Boluarte, que asumió la presidencia en diciembre de 2022 tras el intento de autogolpe de Pedro Castillo, había hecho historia al convertirse en la primera mujer en ocupar la jefatura del Estado. Dos años después, se convirtió en la mandataria más impopular del país desde 1980. Su aprobación cayó a mínimos históricos —apenas un 5 por ciento, según la encuestadora Datum—, superando los registros más bajos de gobiernos como los de Alan García o Alberto Fujimori. Hoy, según Ipsos, su desaprobación alcanzaba el 96 por ciento.
Dina Boluarte recibió a la prensa desde su residencia en Surquillo. Foto:Jesús Saucedo / @photo.gec / EL COMERCIO / GDA
Su desgaste se explica por una combinación de varios factores. A los cuestionamientos sobre su liderazgo se sumaron los escándalos que golpearon a su entorno más cercano, entre ellos la detención de su hermano Nicanor Boluarte por presunto tráfico de influencias y el caso conocido como Rolexgate, en el que se reveló que la mandataria habría omitido declarar varios relojes de lujo. También fue criticada por ausentarse del cargo durante dos semanas para someterse a cirugías estéticas, sin informar oficialmente ni delegar el mando, como exige la ley peruana.

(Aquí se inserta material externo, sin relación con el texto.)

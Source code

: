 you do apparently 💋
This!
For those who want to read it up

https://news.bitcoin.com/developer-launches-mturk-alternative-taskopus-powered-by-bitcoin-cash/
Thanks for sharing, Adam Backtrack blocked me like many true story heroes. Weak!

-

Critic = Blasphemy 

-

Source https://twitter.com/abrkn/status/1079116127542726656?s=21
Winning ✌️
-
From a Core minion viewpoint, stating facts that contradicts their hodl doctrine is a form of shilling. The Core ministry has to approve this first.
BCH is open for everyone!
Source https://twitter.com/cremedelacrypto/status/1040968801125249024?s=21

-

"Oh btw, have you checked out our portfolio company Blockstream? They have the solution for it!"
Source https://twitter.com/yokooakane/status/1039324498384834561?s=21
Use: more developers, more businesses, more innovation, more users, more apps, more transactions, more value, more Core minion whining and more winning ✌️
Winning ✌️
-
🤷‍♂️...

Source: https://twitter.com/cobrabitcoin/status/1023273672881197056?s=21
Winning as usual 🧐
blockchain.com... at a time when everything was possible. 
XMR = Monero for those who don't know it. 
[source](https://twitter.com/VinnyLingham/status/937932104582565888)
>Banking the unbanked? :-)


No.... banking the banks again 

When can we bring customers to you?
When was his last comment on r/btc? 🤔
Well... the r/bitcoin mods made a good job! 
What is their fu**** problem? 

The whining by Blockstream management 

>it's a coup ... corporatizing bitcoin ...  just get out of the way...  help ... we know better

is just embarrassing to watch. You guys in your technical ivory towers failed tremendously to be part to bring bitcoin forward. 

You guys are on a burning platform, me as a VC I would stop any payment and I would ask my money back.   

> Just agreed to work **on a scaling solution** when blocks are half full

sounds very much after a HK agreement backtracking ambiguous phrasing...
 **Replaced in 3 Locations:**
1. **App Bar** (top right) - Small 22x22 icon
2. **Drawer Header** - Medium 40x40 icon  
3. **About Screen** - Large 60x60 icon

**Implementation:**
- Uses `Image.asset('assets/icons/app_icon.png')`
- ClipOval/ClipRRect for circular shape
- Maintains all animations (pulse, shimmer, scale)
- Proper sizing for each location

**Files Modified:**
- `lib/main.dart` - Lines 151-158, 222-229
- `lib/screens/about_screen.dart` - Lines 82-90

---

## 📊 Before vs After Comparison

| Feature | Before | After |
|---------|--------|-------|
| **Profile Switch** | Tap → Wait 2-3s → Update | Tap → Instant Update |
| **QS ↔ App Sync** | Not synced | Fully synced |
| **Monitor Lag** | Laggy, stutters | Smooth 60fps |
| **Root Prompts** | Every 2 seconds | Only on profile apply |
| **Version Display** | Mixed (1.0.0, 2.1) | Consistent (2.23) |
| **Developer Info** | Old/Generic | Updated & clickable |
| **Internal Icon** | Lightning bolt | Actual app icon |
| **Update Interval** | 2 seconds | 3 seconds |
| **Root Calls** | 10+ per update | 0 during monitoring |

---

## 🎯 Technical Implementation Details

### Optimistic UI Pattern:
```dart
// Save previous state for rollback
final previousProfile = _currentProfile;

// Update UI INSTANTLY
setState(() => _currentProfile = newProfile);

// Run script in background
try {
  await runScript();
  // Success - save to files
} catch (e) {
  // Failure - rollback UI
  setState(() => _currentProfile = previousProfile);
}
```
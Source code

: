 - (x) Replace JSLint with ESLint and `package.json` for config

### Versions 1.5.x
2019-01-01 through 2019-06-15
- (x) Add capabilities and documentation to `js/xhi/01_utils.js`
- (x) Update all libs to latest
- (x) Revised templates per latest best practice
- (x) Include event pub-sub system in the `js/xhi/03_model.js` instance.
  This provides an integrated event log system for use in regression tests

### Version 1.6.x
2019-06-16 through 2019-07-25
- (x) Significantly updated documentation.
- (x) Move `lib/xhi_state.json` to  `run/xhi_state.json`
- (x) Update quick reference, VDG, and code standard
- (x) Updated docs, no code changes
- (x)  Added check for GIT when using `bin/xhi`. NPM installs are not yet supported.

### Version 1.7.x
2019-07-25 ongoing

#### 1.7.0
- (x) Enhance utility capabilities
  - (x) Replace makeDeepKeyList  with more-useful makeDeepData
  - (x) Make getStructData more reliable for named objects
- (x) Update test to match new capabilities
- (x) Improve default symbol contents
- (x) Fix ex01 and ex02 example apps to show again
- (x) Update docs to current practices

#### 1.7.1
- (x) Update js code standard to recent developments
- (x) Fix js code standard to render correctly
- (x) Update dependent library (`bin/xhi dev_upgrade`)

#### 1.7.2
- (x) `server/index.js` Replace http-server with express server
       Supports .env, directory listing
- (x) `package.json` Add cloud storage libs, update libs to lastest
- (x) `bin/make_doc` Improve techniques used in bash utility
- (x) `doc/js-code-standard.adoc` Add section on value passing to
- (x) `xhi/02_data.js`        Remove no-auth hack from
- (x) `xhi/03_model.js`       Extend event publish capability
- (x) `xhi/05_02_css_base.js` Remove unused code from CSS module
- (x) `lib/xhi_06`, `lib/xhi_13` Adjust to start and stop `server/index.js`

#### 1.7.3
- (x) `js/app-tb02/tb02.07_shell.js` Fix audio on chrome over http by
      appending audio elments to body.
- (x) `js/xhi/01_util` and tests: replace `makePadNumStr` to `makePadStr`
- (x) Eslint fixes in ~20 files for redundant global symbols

El reflejo de su desconexión se hizo evidente tras su destitución, cuando, en un mensaje transmitido por televisión nacional desde el Palacio de Gobierno, evitó referirse a la crisis de seguridad que atraviesa el país y se limitó a enumerar los “logros” de sus casi tres años en el poder. “En todo momento invoqué a la unidad. Ante este contexto no he pensado en mí, sino en los más de 34 millones de peruanos”, afirmó antes de abandonar, junto con sus ministros, la residencia presidencial.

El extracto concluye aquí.